The input
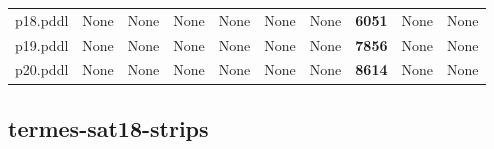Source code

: \documentclass{article}
\begin{document}
\begin{tabular}{@{}lrrrrrrrrr@{}}
p18.pddl & \multicolumn{1}{|l|}{None} & \multicolumn{1}{|l|}{None} & \multicolumn{1}{|l|}{None} & \multicolumn{1}{|l|}{None} & \multicolumn{1}{|l|}{None} & \multicolumn{1}{|l|}{None} & \textbf{6051} & \multicolumn{1}{|l|}{None} & \multicolumn{1}{|l|}{None} \\
p19.pddl & \multicolumn{1}{|l|}{None} & \multicolumn{1}{|l|}{None} & \multicolumn{1}{|l|}{None} & \multicolumn{1}{|l|}{None} & \multicolumn{1}{|l|}{None} & \multicolumn{1}{|l|}{None} & \textbf{7856} & \multicolumn{1}{|l|}{None} & \multicolumn{1}{|l|}{None} \\
p20.pddl & \multicolumn{1}{|l|}{None} & \multicolumn{1}{|l|}{None} & \multicolumn{1}{|l|}{None} & \multicolumn{1}{|l|}{None} & \multicolumn{1}{|l|}{None} & \multicolumn{1}{|l|}{None} & \textbf{8614} & \multicolumn{1}{|l|}{None} & \multicolumn{1}{|l|}{None} \\
\end{tabular}

\hypertarget{restrictions-termes-sat18-strips}{}
\subsection*{termes-sat18-strips}
\end{document}
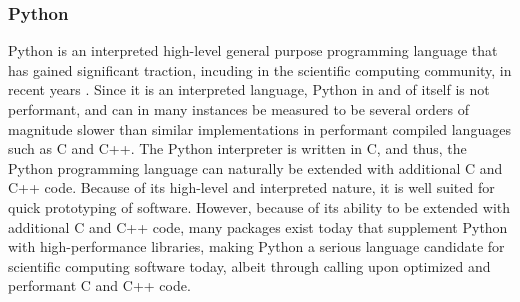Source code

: \subsubsection{Python} \label{background:implementation_tools_and_libraries:python}
Python is an interpreted high-level general purpose programming language that has gained significant traction, incuding in the scientific computing community, in recent years \cite{python,python_popular}.
Since it is an interpreted language, Python in and of itself is not performant, and can in many instances be measured to be several orders of magnitude slower than similar implementations in performant compiled languages such as C and C++.
The Python interpreter is written in C, and thus, the Python programming language can naturally be extended with additional C and C++ code.
Because of its high-level and interpreted nature, it is well suited for quick prototyping of software.
However, because of its ability to be extended with additional C and C++ code, many packages exist today that supplement Python with high-performance libraries, making Python a serious language candidate for scientific computing software today, albeit through calling upon optimized and performant C and C++ code.

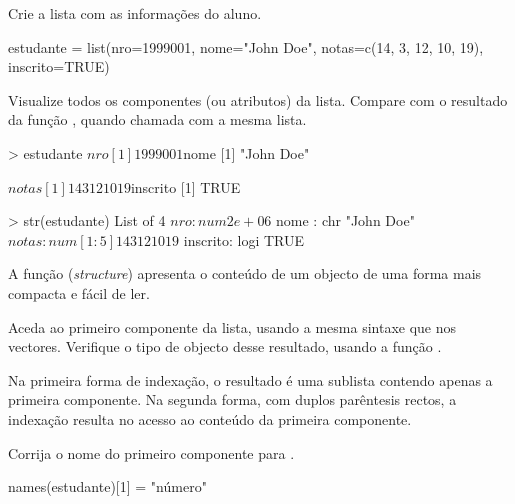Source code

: \documentclass{exam}
\begin{document}
\begin{questions}
\question Crie a lista  com as informações do aluno.
\begin{solution}
	\begin{rcode}
		 estudante = list(nro=1999001, nome="John Doe", notas=c(14, 3, 12, 10, 19),
		   inscrito=TRUE)
	\end{rcode}
\end{solution}

\question Visualize todos os componentes (ou atributos) da lista. Compare com o resultado da função , quando chamada com a mesma lista.
\begin{solution}
	\begin{rcode}
		> estudante
		$nro
		[1] 1999001
		
		$nome
		[1] "John Doe"
		
		$notas
		[1] 14  3 12 10 19
		
		$inscrito
		[1] TRUE
		
		> str(estudante)
		List of 4
		$ nro     : num 2e+06
		$ nome    : chr "John Doe"
		$ notas   : num [1:5] 14 3 12 10 19
		$ inscrito: logi TRUE
	\end{rcode}
	A função  (\textit{structure}) apresenta o conteúdo de um objecto de uma forma mais compacta e fácil de ler.
\end{solution}

\question Aceda ao primeiro componente da lista, usando a mesma sintaxe que nos vectores. Verifique o tipo de objecto desse resultado, usando a função .

\begin{solution}
	Na primeira forma de indexação, o resultado é uma sublista contendo apenas a primeira componente. Na segunda forma, com duplos parêntesis rectos, a indexação resulta no acesso ao conteúdo da primeira componente.
\end{solution}

\question Corrija o nome do primeiro componente para .

\begin{solution}
	\begin{rcode}
		names(estudante)[1] = "número"
	\end{rcode}
\end{solution}


\end{questions}
\end{document}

Exercise
Search the records above for "nome". Copy each line where it is found.

Solution below
		 estudante = list(nro=1999001, nome="John Doe", notas=c(14, 3, 12, 10, 19),
		$nome
		$ nome    : chr "John Doe"
\question Corrija o nome do primeiro componente para .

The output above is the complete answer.